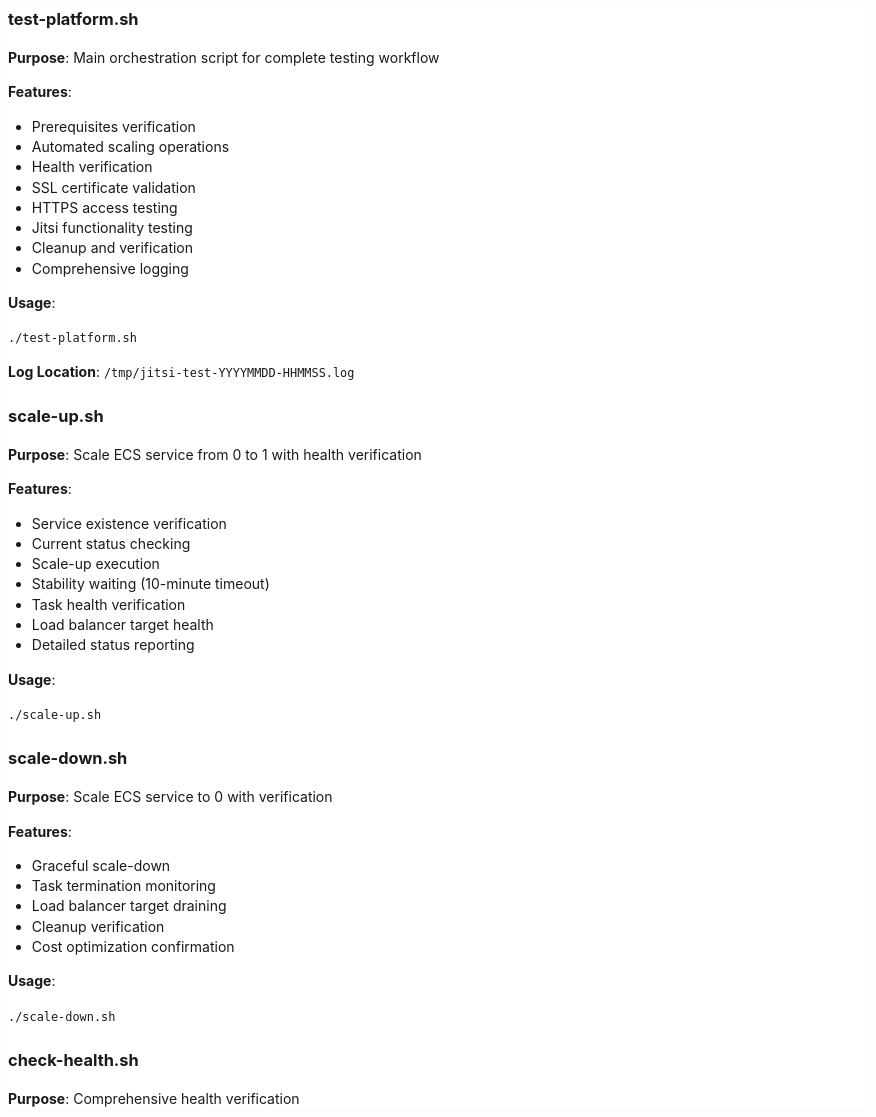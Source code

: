 ### test-platform.sh
**Purpose**: Main orchestration script for complete testing workflow

**Features**:
- Prerequisites verification
- Automated scaling operations
- Health verification
- SSL certificate validation
- HTTPS access testing
- Jitsi functionality testing
- Cleanup and verification
- Comprehensive logging

**Usage**:
```bash
./test-platform.sh
```

**Log Location**: `/tmp/jitsi-test-YYYYMMDD-HHMMSS.log`

### scale-up.sh
**Purpose**: Scale ECS service from 0 to 1 with health verification

**Features**:
- Service existence verification
- Current status checking
- Scale-up execution
- Stability waiting (10-minute timeout)
- Task health verification
- Load balancer target health
- Detailed status reporting

**Usage**:
```bash
./scale-up.sh
```

### scale-down.sh
**Purpose**: Scale ECS service to 0 with verification

**Features**:
- Graceful scale-down
- Task termination monitoring
- Load balancer target draining
- Cleanup verification
- Cost optimization confirmation

**Usage**:
```bash
./scale-down.sh
```

### check-health.sh
**Purpose**: Comprehensive health verification
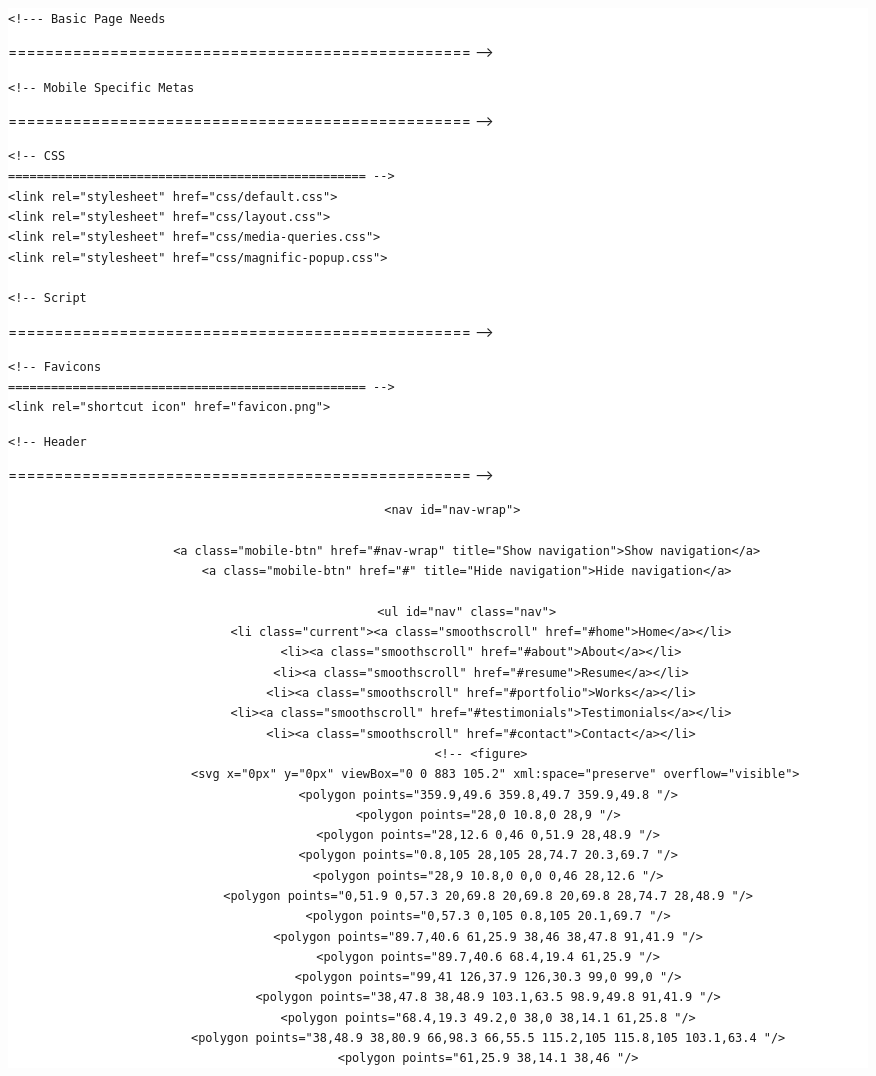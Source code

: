 <!DOCTYPE html>



<html class="no-js" lang="en">


<head>

    <!--- Basic Page Needs
   ================================================== -->
    <meta charset="utf-8">
    <title>Rutvik Moradiya</title>
    <meta name="description" content="">
    <meta name="author" content="">

    <!-- Mobile Specific Metas
   ================================================== -->
    <meta name="viewport" content="width=device-width, initial-scale=1, maximum-scale=1">

    <!-- CSS
    ================================================== -->
    <link rel="stylesheet" href="css/default.css">
    <link rel="stylesheet" href="css/layout.css">
    <link rel="stylesheet" href="css/media-queries.css">
    <link rel="stylesheet" href="css/magnific-popup.css">

    <!-- Script
   ================================================== -->
    <script src="js/modernizr.js"></script>

    <!-- Favicons
	================================================== -->
    <link rel="shortcut icon" href="favicon.png">

</head>

<body>

    <!-- Header
   ================================================== -->
    <header id="home">

        <nav id="nav-wrap">

            <a class="mobile-btn" href="#nav-wrap" title="Show navigation">Show navigation</a>
            <a class="mobile-btn" href="#" title="Hide navigation">Hide navigation</a>

            <ul id="nav" class="nav">
                <li class="current"><a class="smoothscroll" href="#home">Home</a></li>
                <li><a class="smoothscroll" href="#about">About</a></li>
                <li><a class="smoothscroll" href="#resume">Resume</a></li>
                <li><a class="smoothscroll" href="#portfolio">Works</a></li>
                <li><a class="smoothscroll" href="#testimonials">Testimonials</a></li>
                <li><a class="smoothscroll" href="#contact">Contact</a></li>
                <!-- <figure>
                    <svg x="0px" y="0px" viewBox="0 0 883 105.2" xml:space="preserve" overflow="visible">
                  <polygon points="359.9,49.6 359.8,49.7 359.9,49.8 "/>
                  <polygon points="28,0 10.8,0 28,9 "/>
                  <polygon points="28,12.6 0,46 0,51.9 28,48.9 "/>
                  <polygon points="0.8,105 28,105 28,74.7 20.3,69.7 "/>
                  <polygon points="28,9 10.8,0 0,0 0,46 28,12.6 "/>
                  <polygon points="0,51.9 0,57.3 20,69.8 20,69.8 20,69.8 28,74.7 28,48.9 "/>
                  <polygon points="0,57.3 0,105 0.8,105 20.1,69.7 "/>
                  <polygon points="89.7,40.6 61,25.9 38,46 38,47.8 91,41.9 "/>
                  <polygon points="89.7,40.6 68.4,19.4 61,25.9 "/>
                  <polygon points="99,41 126,37.9 126,30.3 99,0 99,0 "/>
                  <polygon points="38,47.8 38,48.9 103.1,63.5 98.9,49.8 91,41.9 "/>
                  <polygon points="68.4,19.3 49.2,0 38,0 38,14.1 61,25.8 "/>
                  <polygon points="38,48.9 38,80.9 66,98.3 66,55.5 115.2,105 115.8,105 103.1,63.4 "/>
                  <polygon points="61,25.9 38,14.1 38,46 "/>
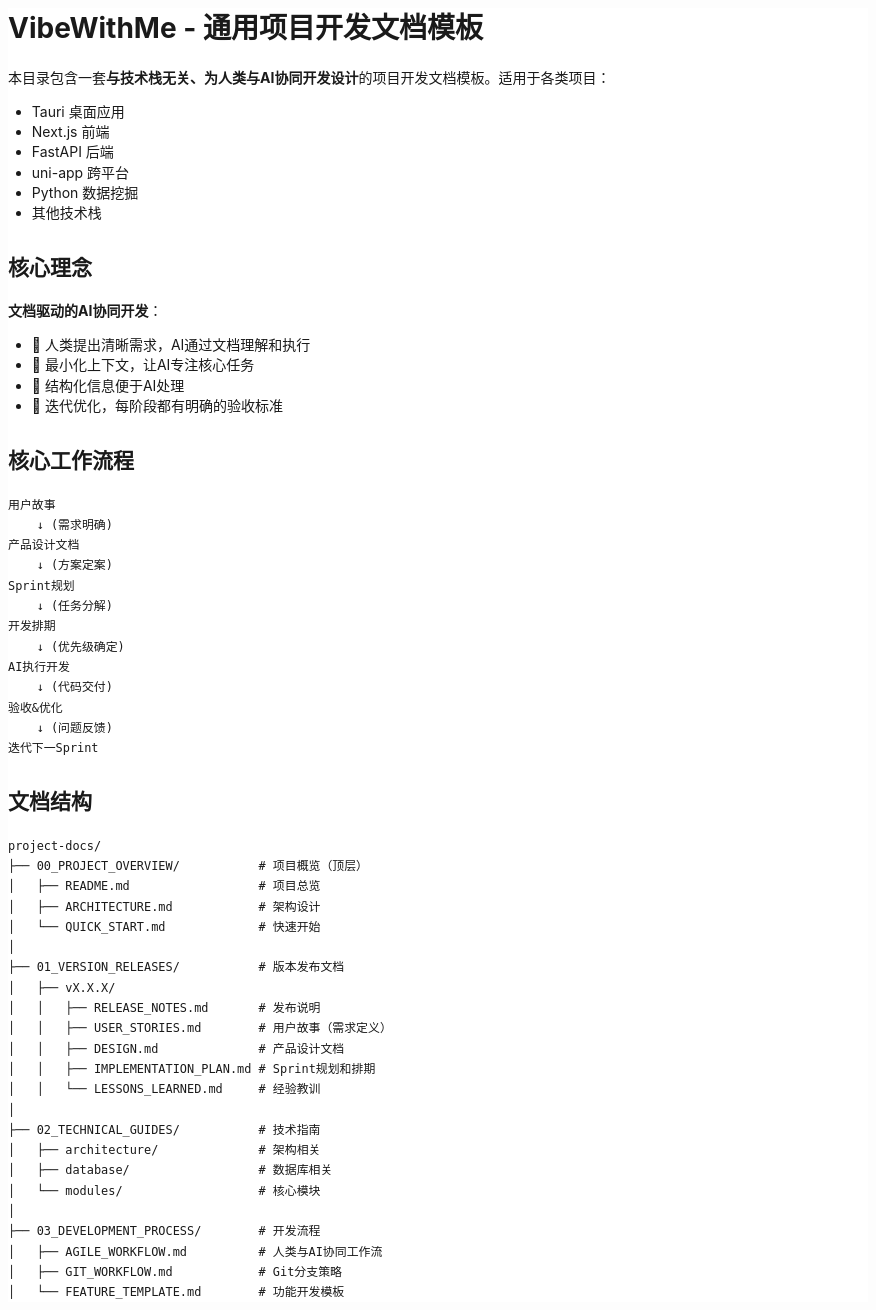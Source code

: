 # VibeWithMe - 通用项目开发文档模板

本目录包含一套**与技术栈无关、为人类与AI协同开发设计**的项目开发文档模板。适用于各类项目：
- Tauri 桌面应用
- Next.js 前端
- FastAPI 后端
- uni-app 跨平台
- Python 数据挖掘
- 其他技术栈

## 核心理念

**文档驱动的AI协同开发**：
- 🎯 人类提出清晰需求，AI通过文档理解和执行
- 🤖 最小化上下文，让AI专注核心任务
- 📝 结构化信息便于AI处理
- 🔄 迭代优化，每阶段都有明确的验收标准

## 核心工作流程

```
用户故事
    ↓ (需求明确)
产品设计文档
    ↓ (方案定案)
Sprint规划
    ↓ (任务分解)
开发排期
    ↓ (优先级确定)
AI执行开发
    ↓ (代码交付)
验收&优化
    ↓ (问题反馈)
迭代下一Sprint
```

## 文档结构

```
project-docs/
├── 00_PROJECT_OVERVIEW/           # 项目概览（顶层）
│   ├── README.md                  # 项目总览
│   ├── ARCHITECTURE.md            # 架构设计
│   └── QUICK_START.md             # 快速开始
│
├── 01_VERSION_RELEASES/           # 版本发布文档
│   ├── vX.X.X/
│   │   ├── RELEASE_NOTES.md       # 发布说明
│   │   ├── USER_STORIES.md        # 用户故事（需求定义）
│   │   ├── DESIGN.md              # 产品设计文档
│   │   ├── IMPLEMENTATION_PLAN.md # Sprint规划和排期
│   │   └── LESSONS_LEARNED.md     # 经验教训
│
├── 02_TECHNICAL_GUIDES/           # 技术指南
│   ├── architecture/              # 架构相关
│   ├── database/                  # 数据库相关
│   └── modules/                   # 核心模块
│
├── 03_DEVELOPMENT_PROCESS/        # 开发流程
│   ├── AGILE_WORKFLOW.md          # 人类与AI协同工作流
│   ├── GIT_WORKFLOW.md            # Git分支策略
│   └── FEATURE_TEMPLATE.md        # 功能开发模板
```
★ ★ ★ ★ ★ ★ ★
Work instructions:
Within the entries, find all lines holding "down" and copy each one.

Answer for this exercise:
### scale-down.sh
- Graceful scale-down
./scale-down.sh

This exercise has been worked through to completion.